In the material below, find each line that contains the word "create" and copy it.

--- Given records ---

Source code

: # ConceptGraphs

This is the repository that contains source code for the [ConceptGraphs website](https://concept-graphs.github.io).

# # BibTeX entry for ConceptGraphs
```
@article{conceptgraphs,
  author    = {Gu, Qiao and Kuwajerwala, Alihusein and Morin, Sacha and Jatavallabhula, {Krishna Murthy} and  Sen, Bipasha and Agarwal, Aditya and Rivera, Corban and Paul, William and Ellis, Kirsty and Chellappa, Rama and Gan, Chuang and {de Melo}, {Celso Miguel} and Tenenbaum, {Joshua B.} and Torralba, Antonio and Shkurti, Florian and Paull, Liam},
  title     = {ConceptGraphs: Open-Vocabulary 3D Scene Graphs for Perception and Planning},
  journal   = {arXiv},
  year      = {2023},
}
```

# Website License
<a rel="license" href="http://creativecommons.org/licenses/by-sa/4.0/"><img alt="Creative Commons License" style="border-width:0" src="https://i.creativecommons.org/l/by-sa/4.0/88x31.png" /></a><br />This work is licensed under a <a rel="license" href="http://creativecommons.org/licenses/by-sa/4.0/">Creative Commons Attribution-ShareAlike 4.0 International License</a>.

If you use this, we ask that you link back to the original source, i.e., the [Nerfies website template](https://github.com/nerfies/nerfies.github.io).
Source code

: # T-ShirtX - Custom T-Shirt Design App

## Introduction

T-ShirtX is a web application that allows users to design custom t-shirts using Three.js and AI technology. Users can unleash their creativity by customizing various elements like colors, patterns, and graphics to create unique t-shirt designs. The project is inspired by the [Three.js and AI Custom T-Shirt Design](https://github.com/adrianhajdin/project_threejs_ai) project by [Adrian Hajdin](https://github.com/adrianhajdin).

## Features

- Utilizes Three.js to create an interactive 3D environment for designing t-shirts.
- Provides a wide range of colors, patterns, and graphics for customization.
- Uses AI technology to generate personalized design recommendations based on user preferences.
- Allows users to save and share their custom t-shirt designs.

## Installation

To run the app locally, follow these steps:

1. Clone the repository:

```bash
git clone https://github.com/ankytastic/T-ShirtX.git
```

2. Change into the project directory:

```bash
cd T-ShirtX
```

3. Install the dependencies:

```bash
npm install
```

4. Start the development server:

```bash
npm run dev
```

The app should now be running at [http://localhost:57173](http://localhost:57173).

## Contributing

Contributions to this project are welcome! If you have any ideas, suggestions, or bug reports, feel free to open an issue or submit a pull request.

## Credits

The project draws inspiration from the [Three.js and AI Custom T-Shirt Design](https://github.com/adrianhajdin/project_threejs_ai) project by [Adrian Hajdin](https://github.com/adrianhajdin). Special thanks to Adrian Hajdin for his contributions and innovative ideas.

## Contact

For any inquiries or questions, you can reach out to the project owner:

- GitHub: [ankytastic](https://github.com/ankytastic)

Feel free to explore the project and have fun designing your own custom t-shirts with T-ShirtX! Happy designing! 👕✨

---

→ **Task result**
T-ShirtX is a web application that allows users to design custom t-shirts using Three.js and AI technology. Users can unleash their creativity by customizing various elements like colors, patterns, and graphics to create unique t-shirt designs. The project is inspired by the [Three.js and AI Custom T-Shirt Design](https://github.com/adrianhajdin/project_threejs_ai) project by [Adrian Hajdin](https://github.com/adrianhajdin).
- Utilizes Three.js to create an interactive 3D environment for designing t-shirts.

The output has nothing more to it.